• Exercise: When you find the line with "- OLED mounting" among the records below, reproduce it and each line after it exactly, ending with the line with "[MIT License](https://opensource.org/licenses/MIT)".

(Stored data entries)
——————

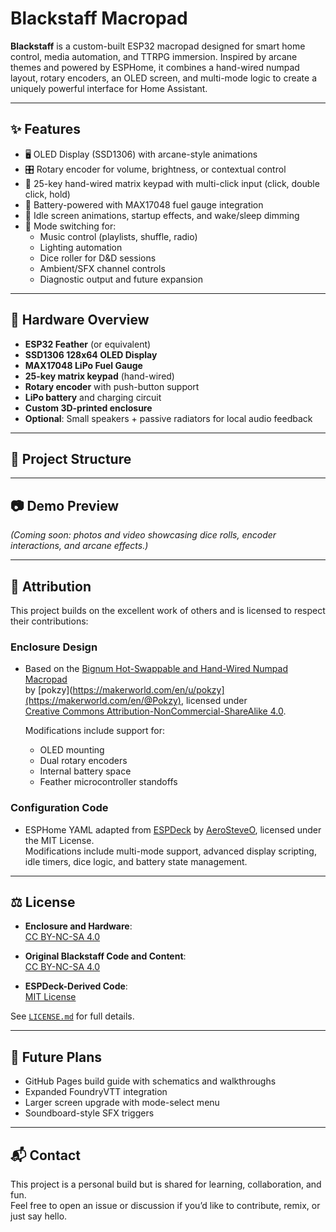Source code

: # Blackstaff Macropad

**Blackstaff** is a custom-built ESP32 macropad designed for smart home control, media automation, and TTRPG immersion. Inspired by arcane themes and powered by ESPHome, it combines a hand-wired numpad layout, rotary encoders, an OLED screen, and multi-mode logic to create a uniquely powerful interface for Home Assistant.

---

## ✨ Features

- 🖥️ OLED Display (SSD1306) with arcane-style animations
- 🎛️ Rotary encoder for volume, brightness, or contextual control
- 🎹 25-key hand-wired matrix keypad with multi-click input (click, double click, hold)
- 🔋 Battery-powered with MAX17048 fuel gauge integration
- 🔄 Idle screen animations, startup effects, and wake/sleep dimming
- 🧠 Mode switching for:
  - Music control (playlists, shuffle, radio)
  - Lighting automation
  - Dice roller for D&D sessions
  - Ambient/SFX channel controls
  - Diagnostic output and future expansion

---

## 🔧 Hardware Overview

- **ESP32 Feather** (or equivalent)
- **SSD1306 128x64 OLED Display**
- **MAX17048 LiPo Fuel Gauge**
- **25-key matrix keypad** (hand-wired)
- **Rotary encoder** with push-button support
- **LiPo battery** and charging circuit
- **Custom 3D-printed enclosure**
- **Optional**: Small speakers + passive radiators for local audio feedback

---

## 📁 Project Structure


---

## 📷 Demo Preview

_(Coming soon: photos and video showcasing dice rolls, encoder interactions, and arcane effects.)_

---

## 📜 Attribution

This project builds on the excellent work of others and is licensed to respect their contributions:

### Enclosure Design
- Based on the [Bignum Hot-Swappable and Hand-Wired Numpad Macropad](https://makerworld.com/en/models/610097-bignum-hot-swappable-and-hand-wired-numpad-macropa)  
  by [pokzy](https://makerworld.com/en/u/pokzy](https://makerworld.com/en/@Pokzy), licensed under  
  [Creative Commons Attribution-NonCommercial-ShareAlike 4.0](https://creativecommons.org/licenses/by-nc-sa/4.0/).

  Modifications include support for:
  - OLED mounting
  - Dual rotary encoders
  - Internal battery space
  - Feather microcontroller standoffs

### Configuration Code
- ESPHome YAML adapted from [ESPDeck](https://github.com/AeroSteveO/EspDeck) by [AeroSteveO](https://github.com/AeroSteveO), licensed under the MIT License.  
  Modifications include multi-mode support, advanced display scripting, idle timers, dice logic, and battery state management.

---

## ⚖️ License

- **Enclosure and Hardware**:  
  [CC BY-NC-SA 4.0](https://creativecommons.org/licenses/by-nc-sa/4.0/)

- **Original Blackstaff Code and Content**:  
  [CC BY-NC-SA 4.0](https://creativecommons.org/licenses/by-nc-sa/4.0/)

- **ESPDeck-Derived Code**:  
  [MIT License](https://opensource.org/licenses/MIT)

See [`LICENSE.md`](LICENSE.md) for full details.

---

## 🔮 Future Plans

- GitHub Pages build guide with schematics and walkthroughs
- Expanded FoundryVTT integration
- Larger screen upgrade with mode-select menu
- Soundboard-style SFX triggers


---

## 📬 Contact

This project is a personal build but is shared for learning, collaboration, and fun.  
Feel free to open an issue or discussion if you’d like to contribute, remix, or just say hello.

——————

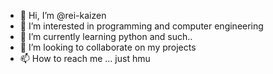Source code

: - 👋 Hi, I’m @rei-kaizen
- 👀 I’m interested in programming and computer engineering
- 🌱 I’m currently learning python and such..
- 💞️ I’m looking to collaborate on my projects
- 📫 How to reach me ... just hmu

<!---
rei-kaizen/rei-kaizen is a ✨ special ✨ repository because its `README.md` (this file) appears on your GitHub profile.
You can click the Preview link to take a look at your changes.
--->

——————

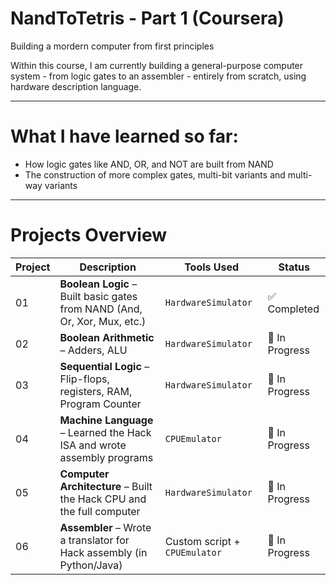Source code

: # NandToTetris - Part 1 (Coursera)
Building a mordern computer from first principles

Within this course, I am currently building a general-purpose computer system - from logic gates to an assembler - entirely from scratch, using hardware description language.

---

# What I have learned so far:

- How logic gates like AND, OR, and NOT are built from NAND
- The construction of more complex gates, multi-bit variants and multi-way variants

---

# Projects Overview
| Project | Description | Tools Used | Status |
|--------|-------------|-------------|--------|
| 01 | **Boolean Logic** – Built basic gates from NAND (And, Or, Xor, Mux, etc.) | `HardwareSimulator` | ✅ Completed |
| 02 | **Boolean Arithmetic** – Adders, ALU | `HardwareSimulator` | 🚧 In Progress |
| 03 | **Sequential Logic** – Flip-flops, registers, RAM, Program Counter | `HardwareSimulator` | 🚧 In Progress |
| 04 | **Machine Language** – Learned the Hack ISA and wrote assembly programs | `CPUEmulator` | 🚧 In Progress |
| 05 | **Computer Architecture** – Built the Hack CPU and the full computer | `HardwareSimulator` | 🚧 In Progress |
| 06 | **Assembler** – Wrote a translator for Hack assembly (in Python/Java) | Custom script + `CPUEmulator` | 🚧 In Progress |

——————

• Written response:
  - OLED mounting
  - Dual rotary encoders
  - Internal battery space
  - Feather microcontroller standoffs

### Configuration Code
- ESPHome YAML adapted from [ESPDeck](https://github.com/AeroSteveO/EspDeck) by [AeroSteveO](https://github.com/AeroSteveO), licensed under the MIT License.  
  Modifications include multi-mode support, advanced display scripting, idle timers, dice logic, and battery state management.

---

## ⚖️ License

- **Enclosure and Hardware**:  
  [CC BY-NC-SA 4.0](https://creativecommons.org/licenses/by-nc-sa/4.0/)

- **Original Blackstaff Code and Content**:  
  [CC BY-NC-SA 4.0](https://creativecommons.org/licenses/by-nc-sa/4.0/)

- **ESPDeck-Derived Code**:  
  [MIT License](https://opensource.org/licenses/MIT)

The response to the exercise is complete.